When in college he had for his room-mate Tom Hardy from Atlanta. The two were fast friends, and when the Colonel was invited to visit Georgia he did so gladly. Some miles from the town was the plantation owned by the Hardys. This the Colonel visited in company with his friend. A small log-house on a part of the farm was rented to a Mr. Brown, a perfectly respectable man, but ignorant and coarse. His family consisted of himself and wife and son, and daughter Mary, a pretty girl of twenty, and a cousin from Florida, Eudora Harris, a beautiful girl of sixteen, wholly uneducated and shy as a bird. There was about her a wonderful fascination for the Colonel, who went with his friend several times to the Brown's, and mixed with them familiarly for the sake of the girl whose eyes welcomed him so gladly, and in which he at last read unmistakable signs of love for himself, while the broad jokes of her friends warned him of his danger. Then his calls ceased, for nothing was further from his thought than marriage with Eudora. At last there came to him and Tom a badly written and spelled invitation to Mary's wedding, which was to take place on the afternoon of the nineteenth day of December, 18—.

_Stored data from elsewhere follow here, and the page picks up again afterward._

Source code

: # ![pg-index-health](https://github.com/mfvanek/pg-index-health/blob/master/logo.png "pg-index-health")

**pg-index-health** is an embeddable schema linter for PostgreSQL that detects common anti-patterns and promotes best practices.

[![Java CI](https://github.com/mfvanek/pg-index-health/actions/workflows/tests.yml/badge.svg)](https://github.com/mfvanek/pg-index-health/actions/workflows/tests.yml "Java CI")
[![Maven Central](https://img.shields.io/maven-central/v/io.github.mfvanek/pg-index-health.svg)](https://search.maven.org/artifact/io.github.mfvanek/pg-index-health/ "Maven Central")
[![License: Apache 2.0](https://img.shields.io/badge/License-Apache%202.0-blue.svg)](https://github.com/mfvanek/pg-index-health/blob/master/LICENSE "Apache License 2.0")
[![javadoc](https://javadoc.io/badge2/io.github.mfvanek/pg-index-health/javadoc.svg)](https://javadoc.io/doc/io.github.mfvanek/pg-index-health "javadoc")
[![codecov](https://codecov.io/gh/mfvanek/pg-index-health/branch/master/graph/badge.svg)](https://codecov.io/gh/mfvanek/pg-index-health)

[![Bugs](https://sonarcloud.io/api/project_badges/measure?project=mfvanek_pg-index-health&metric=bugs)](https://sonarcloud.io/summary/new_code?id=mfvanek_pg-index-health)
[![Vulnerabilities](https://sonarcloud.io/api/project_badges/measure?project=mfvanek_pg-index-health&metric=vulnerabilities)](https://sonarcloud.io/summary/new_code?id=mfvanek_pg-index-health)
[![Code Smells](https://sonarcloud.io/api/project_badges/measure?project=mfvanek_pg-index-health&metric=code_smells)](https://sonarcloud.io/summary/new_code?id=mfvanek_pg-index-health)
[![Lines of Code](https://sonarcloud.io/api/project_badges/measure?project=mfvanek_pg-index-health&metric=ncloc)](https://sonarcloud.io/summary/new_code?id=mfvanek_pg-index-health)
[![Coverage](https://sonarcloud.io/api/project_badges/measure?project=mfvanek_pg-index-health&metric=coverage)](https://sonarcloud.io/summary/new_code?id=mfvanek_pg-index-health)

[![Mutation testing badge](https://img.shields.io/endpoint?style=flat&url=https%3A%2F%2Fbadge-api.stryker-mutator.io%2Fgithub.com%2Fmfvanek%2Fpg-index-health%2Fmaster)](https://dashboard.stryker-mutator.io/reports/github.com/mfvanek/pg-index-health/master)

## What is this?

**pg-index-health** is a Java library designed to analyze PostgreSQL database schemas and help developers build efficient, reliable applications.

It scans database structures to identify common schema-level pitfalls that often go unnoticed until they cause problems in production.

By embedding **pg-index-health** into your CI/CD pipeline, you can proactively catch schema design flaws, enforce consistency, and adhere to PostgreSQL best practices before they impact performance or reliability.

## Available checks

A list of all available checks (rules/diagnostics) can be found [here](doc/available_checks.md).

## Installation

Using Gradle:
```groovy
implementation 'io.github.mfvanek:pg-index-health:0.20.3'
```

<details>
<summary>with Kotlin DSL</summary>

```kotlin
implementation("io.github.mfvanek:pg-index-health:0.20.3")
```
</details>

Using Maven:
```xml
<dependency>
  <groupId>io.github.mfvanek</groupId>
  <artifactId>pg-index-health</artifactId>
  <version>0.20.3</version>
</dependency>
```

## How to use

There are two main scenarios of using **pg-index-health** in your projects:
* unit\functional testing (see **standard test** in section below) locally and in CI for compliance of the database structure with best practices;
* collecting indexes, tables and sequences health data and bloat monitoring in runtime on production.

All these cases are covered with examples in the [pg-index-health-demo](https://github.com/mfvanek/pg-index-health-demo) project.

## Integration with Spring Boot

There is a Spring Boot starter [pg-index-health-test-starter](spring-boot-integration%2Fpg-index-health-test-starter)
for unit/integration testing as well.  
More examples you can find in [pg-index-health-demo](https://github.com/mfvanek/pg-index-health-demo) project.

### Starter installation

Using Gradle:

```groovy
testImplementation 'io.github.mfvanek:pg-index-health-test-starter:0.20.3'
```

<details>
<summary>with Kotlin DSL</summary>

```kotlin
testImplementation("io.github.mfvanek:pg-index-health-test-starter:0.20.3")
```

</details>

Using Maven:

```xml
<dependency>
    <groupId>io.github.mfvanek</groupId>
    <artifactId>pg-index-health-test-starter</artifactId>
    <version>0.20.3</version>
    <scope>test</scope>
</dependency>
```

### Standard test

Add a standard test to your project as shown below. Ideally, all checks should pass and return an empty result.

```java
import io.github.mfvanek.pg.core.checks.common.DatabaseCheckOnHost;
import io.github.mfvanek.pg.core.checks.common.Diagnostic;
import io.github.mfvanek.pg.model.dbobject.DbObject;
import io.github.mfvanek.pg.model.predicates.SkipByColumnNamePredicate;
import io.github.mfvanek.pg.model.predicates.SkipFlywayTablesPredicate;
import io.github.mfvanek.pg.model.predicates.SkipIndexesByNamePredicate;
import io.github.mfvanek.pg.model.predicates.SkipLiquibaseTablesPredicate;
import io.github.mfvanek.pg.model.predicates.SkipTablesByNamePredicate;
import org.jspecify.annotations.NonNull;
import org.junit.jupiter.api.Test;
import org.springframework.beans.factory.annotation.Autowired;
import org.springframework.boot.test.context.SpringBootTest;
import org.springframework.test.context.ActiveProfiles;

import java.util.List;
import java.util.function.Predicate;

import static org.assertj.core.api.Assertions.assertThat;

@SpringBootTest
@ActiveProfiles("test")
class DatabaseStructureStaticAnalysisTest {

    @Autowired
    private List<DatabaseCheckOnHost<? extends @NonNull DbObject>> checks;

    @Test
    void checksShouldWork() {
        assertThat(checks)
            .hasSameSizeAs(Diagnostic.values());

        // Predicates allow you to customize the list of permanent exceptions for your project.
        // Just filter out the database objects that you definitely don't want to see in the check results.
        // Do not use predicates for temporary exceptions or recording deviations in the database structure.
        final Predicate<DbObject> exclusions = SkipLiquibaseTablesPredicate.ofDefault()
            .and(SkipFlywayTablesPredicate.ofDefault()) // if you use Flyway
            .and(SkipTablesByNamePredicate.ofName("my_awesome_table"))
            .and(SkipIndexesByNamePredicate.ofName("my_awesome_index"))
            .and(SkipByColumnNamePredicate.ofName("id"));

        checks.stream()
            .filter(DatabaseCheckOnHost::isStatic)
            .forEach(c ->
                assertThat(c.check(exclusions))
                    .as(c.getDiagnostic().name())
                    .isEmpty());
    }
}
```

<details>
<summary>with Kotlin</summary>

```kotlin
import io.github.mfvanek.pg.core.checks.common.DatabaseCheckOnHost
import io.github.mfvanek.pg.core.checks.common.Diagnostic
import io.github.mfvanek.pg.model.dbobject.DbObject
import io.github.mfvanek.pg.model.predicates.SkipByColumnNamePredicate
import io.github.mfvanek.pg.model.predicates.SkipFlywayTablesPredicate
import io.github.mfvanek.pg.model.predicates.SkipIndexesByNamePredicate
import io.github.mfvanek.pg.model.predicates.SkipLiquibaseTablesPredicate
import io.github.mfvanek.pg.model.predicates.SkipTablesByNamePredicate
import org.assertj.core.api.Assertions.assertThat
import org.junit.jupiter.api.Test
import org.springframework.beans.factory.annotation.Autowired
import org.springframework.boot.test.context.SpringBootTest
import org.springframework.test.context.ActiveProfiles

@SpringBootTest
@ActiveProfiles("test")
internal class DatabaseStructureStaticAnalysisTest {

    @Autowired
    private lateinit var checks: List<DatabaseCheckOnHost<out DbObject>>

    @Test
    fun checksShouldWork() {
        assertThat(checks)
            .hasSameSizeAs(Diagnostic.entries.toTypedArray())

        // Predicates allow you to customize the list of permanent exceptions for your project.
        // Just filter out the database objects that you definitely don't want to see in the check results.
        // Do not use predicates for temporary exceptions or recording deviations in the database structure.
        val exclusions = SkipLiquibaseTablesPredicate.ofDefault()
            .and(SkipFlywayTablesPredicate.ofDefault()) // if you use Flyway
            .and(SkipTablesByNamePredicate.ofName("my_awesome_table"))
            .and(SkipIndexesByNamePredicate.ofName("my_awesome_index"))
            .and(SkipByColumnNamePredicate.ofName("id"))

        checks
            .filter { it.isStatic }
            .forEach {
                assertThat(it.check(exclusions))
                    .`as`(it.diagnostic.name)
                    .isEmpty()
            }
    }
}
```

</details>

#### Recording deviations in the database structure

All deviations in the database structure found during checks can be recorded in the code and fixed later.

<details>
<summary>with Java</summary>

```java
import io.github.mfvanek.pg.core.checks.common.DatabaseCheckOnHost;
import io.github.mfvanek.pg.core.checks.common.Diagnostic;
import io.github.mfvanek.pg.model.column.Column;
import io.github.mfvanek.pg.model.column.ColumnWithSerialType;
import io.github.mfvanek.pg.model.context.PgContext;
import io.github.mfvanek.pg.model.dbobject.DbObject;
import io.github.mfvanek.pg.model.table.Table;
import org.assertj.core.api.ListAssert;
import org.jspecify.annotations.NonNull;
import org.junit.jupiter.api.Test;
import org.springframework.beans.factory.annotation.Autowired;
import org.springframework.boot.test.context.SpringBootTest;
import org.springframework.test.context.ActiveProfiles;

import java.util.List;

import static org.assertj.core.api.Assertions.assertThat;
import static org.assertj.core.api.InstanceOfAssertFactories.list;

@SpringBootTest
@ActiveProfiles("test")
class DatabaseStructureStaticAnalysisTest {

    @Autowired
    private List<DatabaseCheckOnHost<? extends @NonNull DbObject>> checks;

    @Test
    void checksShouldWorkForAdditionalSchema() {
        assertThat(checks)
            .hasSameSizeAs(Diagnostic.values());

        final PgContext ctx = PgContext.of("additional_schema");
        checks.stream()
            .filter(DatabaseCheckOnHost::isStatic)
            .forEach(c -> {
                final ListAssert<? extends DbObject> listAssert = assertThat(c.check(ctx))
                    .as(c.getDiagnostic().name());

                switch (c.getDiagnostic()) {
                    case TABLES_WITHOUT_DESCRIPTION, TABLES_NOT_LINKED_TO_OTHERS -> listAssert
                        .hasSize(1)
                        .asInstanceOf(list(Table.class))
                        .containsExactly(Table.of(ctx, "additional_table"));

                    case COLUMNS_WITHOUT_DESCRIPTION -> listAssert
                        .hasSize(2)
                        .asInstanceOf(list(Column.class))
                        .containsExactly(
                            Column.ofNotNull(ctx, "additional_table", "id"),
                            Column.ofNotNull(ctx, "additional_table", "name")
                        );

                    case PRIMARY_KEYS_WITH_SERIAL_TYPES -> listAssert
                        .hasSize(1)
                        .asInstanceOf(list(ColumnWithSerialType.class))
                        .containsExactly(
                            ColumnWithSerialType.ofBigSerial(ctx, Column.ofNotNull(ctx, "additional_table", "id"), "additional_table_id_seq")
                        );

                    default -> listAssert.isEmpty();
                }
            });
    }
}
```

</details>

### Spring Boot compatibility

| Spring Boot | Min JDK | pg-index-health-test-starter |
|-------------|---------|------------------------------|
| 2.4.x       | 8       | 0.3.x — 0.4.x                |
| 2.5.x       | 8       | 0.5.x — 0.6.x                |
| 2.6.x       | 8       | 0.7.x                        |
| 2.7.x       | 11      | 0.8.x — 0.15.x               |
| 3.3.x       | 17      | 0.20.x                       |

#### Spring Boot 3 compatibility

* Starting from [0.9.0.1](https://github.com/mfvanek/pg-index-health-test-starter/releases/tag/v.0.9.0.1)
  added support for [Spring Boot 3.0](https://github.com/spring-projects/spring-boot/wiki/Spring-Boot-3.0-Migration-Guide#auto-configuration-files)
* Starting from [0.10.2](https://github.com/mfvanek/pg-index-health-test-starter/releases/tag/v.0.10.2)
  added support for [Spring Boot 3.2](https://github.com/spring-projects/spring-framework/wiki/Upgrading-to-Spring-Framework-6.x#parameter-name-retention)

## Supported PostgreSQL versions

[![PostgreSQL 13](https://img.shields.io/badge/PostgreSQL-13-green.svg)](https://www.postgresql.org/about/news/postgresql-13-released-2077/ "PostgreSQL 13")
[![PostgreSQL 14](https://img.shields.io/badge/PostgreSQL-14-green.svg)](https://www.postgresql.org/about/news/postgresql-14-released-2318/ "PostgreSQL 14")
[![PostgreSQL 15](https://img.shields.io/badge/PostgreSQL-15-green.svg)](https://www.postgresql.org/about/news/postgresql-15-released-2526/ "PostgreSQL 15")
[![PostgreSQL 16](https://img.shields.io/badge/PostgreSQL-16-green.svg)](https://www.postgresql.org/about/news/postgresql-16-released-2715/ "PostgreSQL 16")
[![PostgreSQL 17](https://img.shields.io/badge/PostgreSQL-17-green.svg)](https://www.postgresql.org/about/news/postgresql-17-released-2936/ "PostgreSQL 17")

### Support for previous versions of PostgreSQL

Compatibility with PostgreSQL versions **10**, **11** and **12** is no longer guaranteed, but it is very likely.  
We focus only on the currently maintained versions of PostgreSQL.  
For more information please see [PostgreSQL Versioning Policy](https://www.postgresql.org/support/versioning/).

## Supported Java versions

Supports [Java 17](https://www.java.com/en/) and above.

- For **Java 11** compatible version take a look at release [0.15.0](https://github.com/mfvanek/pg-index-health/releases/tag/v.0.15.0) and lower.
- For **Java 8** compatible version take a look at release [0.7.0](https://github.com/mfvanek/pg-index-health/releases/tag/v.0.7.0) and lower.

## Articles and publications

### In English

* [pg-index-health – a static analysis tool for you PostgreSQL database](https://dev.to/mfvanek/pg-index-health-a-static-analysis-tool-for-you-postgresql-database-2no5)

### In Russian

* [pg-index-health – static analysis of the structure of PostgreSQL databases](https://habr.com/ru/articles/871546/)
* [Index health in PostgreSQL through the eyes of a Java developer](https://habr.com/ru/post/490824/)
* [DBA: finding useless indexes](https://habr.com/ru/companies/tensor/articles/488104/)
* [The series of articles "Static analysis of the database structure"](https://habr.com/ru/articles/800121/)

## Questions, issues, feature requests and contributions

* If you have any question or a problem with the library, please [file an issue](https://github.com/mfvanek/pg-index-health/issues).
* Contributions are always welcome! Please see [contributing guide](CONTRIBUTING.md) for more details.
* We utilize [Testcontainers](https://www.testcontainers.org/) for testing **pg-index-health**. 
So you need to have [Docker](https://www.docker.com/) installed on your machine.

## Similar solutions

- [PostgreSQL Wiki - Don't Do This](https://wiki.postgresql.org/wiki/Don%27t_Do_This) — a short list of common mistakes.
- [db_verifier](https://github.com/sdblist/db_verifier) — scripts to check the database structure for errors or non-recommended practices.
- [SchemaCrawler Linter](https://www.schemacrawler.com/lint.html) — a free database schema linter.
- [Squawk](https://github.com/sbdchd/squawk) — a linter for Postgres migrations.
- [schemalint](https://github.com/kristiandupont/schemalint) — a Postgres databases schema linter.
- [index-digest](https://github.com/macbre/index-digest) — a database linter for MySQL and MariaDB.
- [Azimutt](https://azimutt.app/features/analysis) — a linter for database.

"Let's go; there'll be no end of fun," Tom said, but when the day came he was ill in bed with influenza, and the Colonel went without him, reaching the house just as the family were taking a hasty lunch, preparatory to the feast which was to follow the wedding.

"I sat down with them," the Colonel wrote, "and made myself one of them, and drank vile whiskey and home-made wine until my head began to feel as big as two heads, and I do not think I knew what I was about. As bad luck would have it, the man who was to stand with Eudora as groomsman failed to come, and I was asked to take his place.

"'Certainly, I am ready for anything,' I said, and my voice sounded husky and unnatural, and I wondered what ailed me.

"'Then, s'posin' you and Dory get spliced, and we'll have a double weddin'. You have sparked it long enough, and we don't stand foolin' here,' Mr. Brown said to me, in a half-laughing, half-threatening tone.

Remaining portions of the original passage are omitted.